Every time I take on a new editorial client, I pull out my phone and open the lighting diagram app I built myself. Before a single strobe fires, I want a plan. But that habit only developed because I spent years doing the opposite — guessing, adjusting, guessing again — and occasionally ruining shots because I couldn’t read what the light was actually doing. The skill I was missing wasn’t gear knowledge. It was the ability to look at a photograph and reverse-engineer how it was lit.
That’s exactly what this CreativeLive tutorial addresses head-on. Watch the full tutorial on YouTube — the instructor walks through a live studio demo, building a lighting setup piece by piece and training the viewer to identify each light’s role from the shadows and highlights it leaves on the subject’s face. If you’ve ever stared at a magazine portrait and wondered how to recreate it, this tutorial gives you the analytical framework to start answering that question yourself.
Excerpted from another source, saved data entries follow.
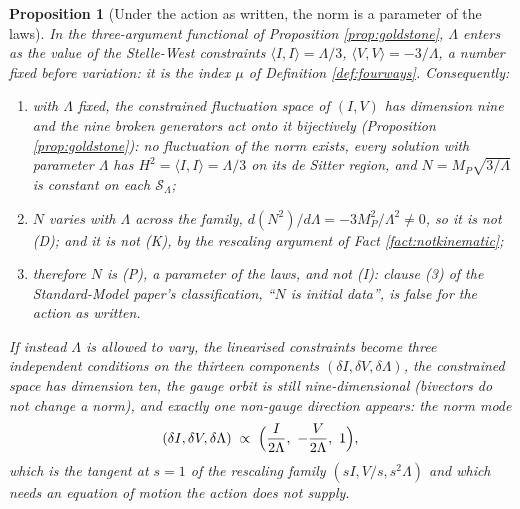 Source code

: \documentclass[11pt]{article}
\newtheorem{proposition}[theorem]{Proposition}
\theoremstyle{definition}
\newcommand{\ip}[2]{\langle #1, #2\rangle}
\begin{document}
\begin{proposition}[Under the action as written, the norm is a parameter of the laws]\label{prop:parameter}
In the three-argument functional of Proposition \ref{prop:goldstone}, $\Lambda$ enters as the value of the Stelle-West constraints $\ip{I}{I} = \Lambda/3$, $\ip{V}{V} = -3/\Lambda$, a number fixed before variation: it is the index $\mu$ of Definition \ref{def:fourways}. Consequently:
\begin{enumerate}
\item[(i)] with $\Lambda$ fixed, the constrained fluctuation space of $(I, V)$ has dimension nine and the nine broken generators act onto it bijectively (Proposition \ref{prop:goldstone}): no fluctuation of the norm exists, every solution with parameter $\Lambda$ has $H^2 = \ip{I}{I} = \Lambda/3$ on its de Sitter region, and $N = M_P\sqrt{3/\Lambda}$ is constant on each $\mathcal{S}_\Lambda$;
\item[(ii)] $N$ varies with $\Lambda$ across the family, $d(N^2)/d\Lambda = -3M_P^2/\Lambda^2 \neq 0$, so it is not (D); and it is not (K), by the rescaling argument of Fact \ref{fact:notkinematic};
\item[(iii)] therefore $N$ is (P), a parameter of the laws, and not (I): clause (3) of the Standard-Model paper's classification, ``$N$ is initial data'', is false for the action as written.
\end{enumerate}
If instead $\Lambda$ is allowed to vary, the linearised constraints become three independent conditions on the thirteen components $(\delta I, \delta V, \delta\Lambda)$, the constrained space has dimension ten, the gauge orbit is still nine-dimensional (bivectors do not change a norm), and exactly one non-gauge direction appears: the norm mode
\[
(\delta I, \delta V, \delta\Lambda) \;\propto\; \Bigl(\frac{I}{2\Lambda},\ -\frac{V}{2\Lambda},\ 1\Bigr),
\]
which is the tangent at $s = 1$ of the rescaling family $(sI, V/s, s^2\Lambda)$ and which needs an equation of motion the action does not supply.
\end{proposition}
\end{document}

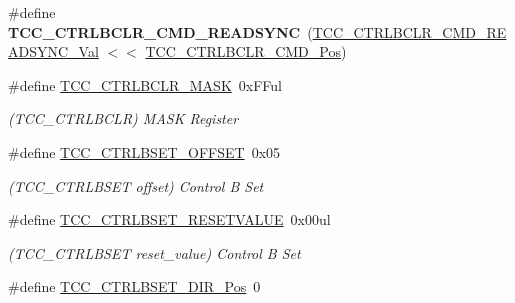 \begin{DoxyCompactItemize}
\item 
\hypertarget{group___s_a_m_l21___t_c_c_gad6f2630190e3c3f21a899043ca191e2f}{}\#define {\bfseries T\+C\+C\+\_\+\+C\+T\+R\+L\+B\+C\+L\+R\+\_\+\+C\+M\+D\+\_\+\+R\+E\+A\+D\+S\+Y\+N\+C}~(\hyperlink{group___s_a_m_l21___t_c_c_ga14d520b1455dd689144ab0f47d3950ac}{T\+C\+C\+\_\+\+C\+T\+R\+L\+B\+C\+L\+R\+\_\+\+C\+M\+D\+\_\+\+R\+E\+A\+D\+S\+Y\+N\+C\+\_\+\+Val} $<$$<$ \hyperlink{group___s_a_m_l21___t_c_c_gadd633ac48572abb4f937fcbf892ef5e3}{T\+C\+C\+\_\+\+C\+T\+R\+L\+B\+C\+L\+R\+\_\+\+C\+M\+D\+\_\+\+Pos})\label{group___s_a_m_l21___t_c_c_gad6f2630190e3c3f21a899043ca191e2f}

\item 
\hypertarget{group___s_a_m_l21___t_c_c_ga9f9805a652d03db290650272914955f3}{}\#define \hyperlink{group___s_a_m_l21___t_c_c_ga9f9805a652d03db290650272914955f3}{T\+C\+C\+\_\+\+C\+T\+R\+L\+B\+C\+L\+R\+\_\+\+M\+A\+S\+K}~0x\+F\+Ful\label{group___s_a_m_l21___t_c_c_ga9f9805a652d03db290650272914955f3}

\begin{DoxyCompactList}\small\item\em (T\+C\+C\+\_\+\+C\+T\+R\+L\+B\+C\+L\+R) M\+A\+S\+K Register \end{DoxyCompactList}\item 
\hypertarget{group___s_a_m_l21___t_c_c_ga2aa10be0cd000206887ae90dcc80a8eb}{}\#define \hyperlink{group___s_a_m_l21___t_c_c_ga2aa10be0cd000206887ae90dcc80a8eb}{T\+C\+C\+\_\+\+C\+T\+R\+L\+B\+S\+E\+T\+\_\+\+O\+F\+F\+S\+E\+T}~0x05\label{group___s_a_m_l21___t_c_c_ga2aa10be0cd000206887ae90dcc80a8eb}

\begin{DoxyCompactList}\small\item\em (T\+C\+C\+\_\+\+C\+T\+R\+L\+B\+S\+E\+T offset) Control B Set \end{DoxyCompactList}\item 
\hypertarget{group___s_a_m_l21___t_c_c_gaf9b842e73e73daf8dd9484cce9fff855}{}\#define \hyperlink{group___s_a_m_l21___t_c_c_gaf9b842e73e73daf8dd9484cce9fff855}{T\+C\+C\+\_\+\+C\+T\+R\+L\+B\+S\+E\+T\+\_\+\+R\+E\+S\+E\+T\+V\+A\+L\+U\+E}~0x00ul\label{group___s_a_m_l21___t_c_c_gaf9b842e73e73daf8dd9484cce9fff855}

\begin{DoxyCompactList}\small\item\em (T\+C\+C\+\_\+\+C\+T\+R\+L\+B\+S\+E\+T reset\+\_\+value) Control B Set \end{DoxyCompactList}\item 
\hypertarget{group___s_a_m_l21___t_c_c_ga14e20fa5a725b2703d41bc4d9ab49ac9}{}\#define \hyperlink{group___s_a_m_l21___t_c_c_ga14e20fa5a725b2703d41bc4d9ab49ac9}{T\+C\+C\+\_\+\+C\+T\+R\+L\+B\+S\+E\+T\+\_\+\+D\+I\+R\+\_\+\+Pos}~0\label{group___s_a_m_l21___t_c_c_ga14e20fa5a725b2703d41bc4d9ab49ac9}


\end{DoxyCompactItemize}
The approach here is practical and sequential: start with one light, understand what it does, then add the next. I’ve structured my own studio sessions the same way for years. Every modifier in my space gets a strip of masking tape with its role written on it before a shoot. It forces the same kind of intentional thinking the instructor is demonstrating, because once you’ve got three or four lights firing simultaneously, it’s very easy to lose track of what’s contributing what.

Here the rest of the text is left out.